Line by line, print the records exactly, and keep images out of the copy.

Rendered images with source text
=======

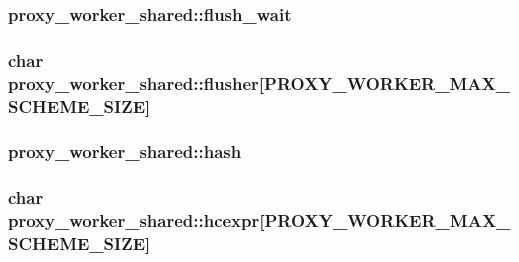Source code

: \subsubsection[{\texorpdfstring{flush\+\_\+wait}{flush_wait}}]{ proxy\+\_\+worker\+\_\+shared\+::flush\+\_\+wait}\hypertarget{structproxy__worker__shared_a306a5fb867912b526cddea722cd7f012}{}\label{structproxy__worker__shared_a306a5fb867912b526cddea722cd7f012}
\subsubsection[{\texorpdfstring{flusher}{flusher}}]{\setlength{\rightskip}{0pt plus 5cm}char proxy\+\_\+worker\+\_\+shared\+::flusher\mbox{[}{\bf P\+R\+O\+X\+Y\+\_\+\+W\+O\+R\+K\+E\+R\+\_\+\+M\+A\+X\+\_\+\+S\+C\+H\+E\+M\+E\+\_\+\+S\+I\+ZE}\mbox{]}}\hypertarget{structproxy__worker__shared_a3090ca65efabd91a661c4cce2403228f}{}\label{structproxy__worker__shared_a3090ca65efabd91a661c4cce2403228f}
\subsubsection[{\texorpdfstring{hash}{hash}}]{ proxy\+\_\+worker\+\_\+shared\+::hash}\hypertarget{structproxy__worker__shared_aade40e2000e67a4cd33f6015336da649}{}\label{structproxy__worker__shared_aade40e2000e67a4cd33f6015336da649}
\subsubsection[{\texorpdfstring{hcexpr}{hcexpr}}]{\setlength{\rightskip}{0pt plus 5cm}char proxy\+\_\+worker\+\_\+shared\+::hcexpr\mbox{[}{\bf P\+R\+O\+X\+Y\+\_\+\+W\+O\+R\+K\+E\+R\+\_\+\+M\+A\+X\+\_\+\+S\+C\+H\+E\+M\+E\+\_\+\+S\+I\+ZE}\mbox{]}}\hypertarget{structproxy__worker__shared_aa5528297a17f3a4109d80e0ae408da16}{}\label{structproxy__worker__shared_aa5528297a17f3a4109d80e0ae408da16}
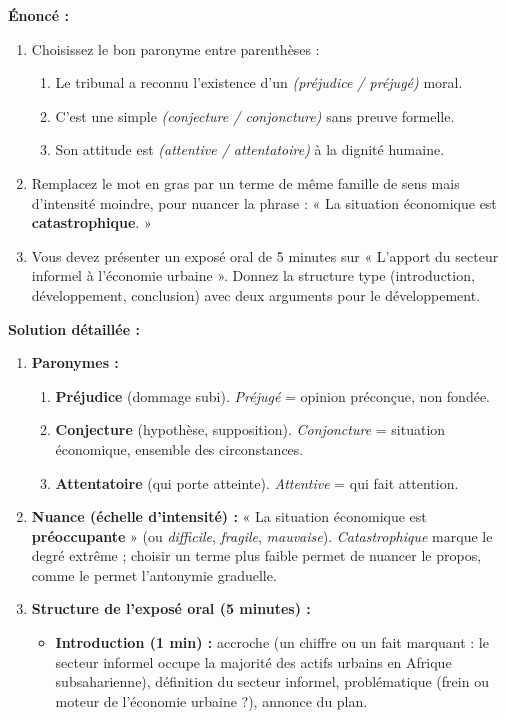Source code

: \documentclass[11pt]{article}
\begin{document}
\begin{exoresolu}
\textbf{Énoncé :}
\begin{enumerate}
    \item Choisissez le bon paronyme entre parenthèses :
    \begin{enumerate}
        \item Le tribunal a reconnu l'existence d'un \emph{(préjudice / préjugé)} moral.
        \item C'est une simple \emph{(conjecture / conjoncture)} sans preuve formelle.
        \item Son attitude est \emph{(attentive / attentatoire)} à la dignité humaine.
    \end{enumerate}
    \item Remplacez le mot en gras par un terme de même famille de sens mais d'intensité moindre, pour nuancer la phrase : « La situation économique est \textbf{catastrophique}. »
    \item Vous devez présenter un exposé oral de 5 minutes sur « L'apport du secteur informel à l'économie urbaine ». Donnez la structure type (introduction, développement, conclusion) avec deux arguments pour le développement.
\end{enumerate}
\tcblower
\textbf{Solution détaillée :}
\begin{enumerate}
    \item \textbf{Paronymes :}
    \begin{enumerate}
        \item \textbf{Préjudice} (dommage subi). \emph{Préjugé} = opinion préconçue, non fondée.
        \item \textbf{Conjecture} (hypothèse, supposition). \emph{Conjoncture} = situation économique, ensemble des circonstances.
        \item \textbf{Attentatoire} (qui porte atteinte). \emph{Attentive} = qui fait attention.
    \end{enumerate}
    \item \textbf{Nuance (échelle d'intensité) :} « La situation économique est \textbf{préoccupante} » (ou \emph{difficile}, \emph{fragile}, \emph{mauvaise}). \emph{Catastrophique} marque le degré extrême ; choisir un terme plus faible permet de nuancer le propos, comme le permet l'antonymie graduelle.
    \item \textbf{Structure de l'exposé oral (5 minutes) :}
    \begin{itemize}
        \item \textbf{Introduction (1 min) :} accroche (un chiffre ou un fait marquant : le secteur informel occupe la majorité des actifs urbains en Afrique subsaharienne), définition du secteur informel, problématique (frein ou moteur de l'économie urbaine ?), annonce du plan.

\end{itemize}
\end{enumerate}
\end{exoresolu}
\end{document}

=======

■ **Written answer**:
Source code

: \subsubsection[{\texorpdfstring{flush\+\_\+wait}{flush_wait}}]{ proxy\+\_\+worker\+\_\+shared\+::flush\+\_\+wait}\hypertarget{structproxy__worker__shared_a306a5fb867912b526cddea722cd7f012}{}\label{structproxy__worker__shared_a306a5fb867912b526cddea722cd7f012}
\subsubsection[{\texorpdfstring{flusher}{flusher}}]{\setlength{\rightskip}{0pt plus 5cm}char proxy\+\_\+worker\+\_\+shared\+::flusher\mbox{[}{\bf P\+R\+O\+X\+Y\+\_\+\+W\+O\+R\+K\+E\+R\+\_\+\+M\+A\+X\+\_\+\+S\+C\+H\+E\+M\+E\+\_\+\+S\+I\+ZE}\mbox{]}}\hypertarget{structproxy__worker__shared_a3090ca65efabd91a661c4cce2403228f}{}\label{structproxy__worker__shared_a3090ca65efabd91a661c4cce2403228f}
\subsubsection[{\texorpdfstring{hash}{hash}}]{ proxy\+\_\+worker\+\_\+shared\+::hash}\hypertarget{structproxy__worker__shared_aade40e2000e67a4cd33f6015336da649}{}\label{structproxy__worker__shared_aade40e2000e67a4cd33f6015336da649}
\subsubsection[{\texorpdfstring{hcexpr}{hcexpr}}]{\setlength{\rightskip}{0pt plus 5cm}char proxy\+\_\+worker\+\_\+shared\+::hcexpr\mbox{[}{\bf P\+R\+O\+X\+Y\+\_\+\+W\+O\+R\+K\+E\+R\+\_\+\+M\+A\+X\+\_\+\+S\+C\+H\+E\+M\+E\+\_\+\+S\+I\+ZE}\mbox{]}}\hypertarget{structproxy__worker__shared_aa5528297a17f3a4109d80e0ae408da16}{}\label{structproxy__worker__shared_aa5528297a17f3a4109d80e0ae408da16}
Source code

: \documentclass[11pt]{article}
\begin{document}
\begin{exoresolu}
\textbf{Énoncé :}
\begin{enumerate}
    \item Choisissez le bon paronyme entre parenthèses :
    \begin{enumerate}
        \item Le tribunal a reconnu l'existence d'un \emph{(préjudice / préjugé)} moral.
        \item C'est une simple \emph{(conjecture / conjoncture)} sans preuve formelle.
        \item Son attitude est \emph{(attentive / attentatoire)} à la dignité humaine.
    \end{enumerate}
    \item Remplacez le mot en gras par un terme de même famille de sens mais d'intensité moindre, pour nuancer la phrase : « La situation économique est \textbf{catastrophique}. »
    \item Vous devez présenter un exposé oral de 5 minutes sur « L'apport du secteur informel à l'économie urbaine ». Donnez la structure type (introduction, développement, conclusion) avec deux arguments pour le développement.
\end{enumerate}
\tcblower
\textbf{Solution détaillée :}
\begin{enumerate}
    \item \textbf{Paronymes :}
    \begin{enumerate}
        \item \textbf{Préjudice} (dommage subi). \emph{Préjugé} = opinion préconçue, non fondée.
        \item \textbf{Conjecture} (hypothèse, supposition). \emph{Conjoncture} = situation économique, ensemble des circonstances.
        \item \textbf{Attentatoire} (qui porte atteinte). \emph{Attentive} = qui fait attention.
    \end{enumerate}
    \item \textbf{Nuance (échelle d'intensité) :} « La situation économique est \textbf{préoccupante} » (ou \emph{difficile}, \emph{fragile}, \emph{mauvaise}). \emph{Catastrophique} marque le degré extrême ; choisir un terme plus faible permet de nuancer le propos, comme le permet l'antonymie graduelle.
    \item \textbf{Structure de l'exposé oral (5 minutes) :}
    \begin{itemize}
        \item \textbf{Introduction (1 min) :} accroche (un chiffre ou un fait marquant : le secteur informel occupe la majorité des actifs urbains en Afrique subsaharienne), définition du secteur informel, problématique (frein ou moteur de l'économie urbaine ?), annonce du plan.

\end{itemize}
\end{enumerate}
\end{exoresolu}
\end{document}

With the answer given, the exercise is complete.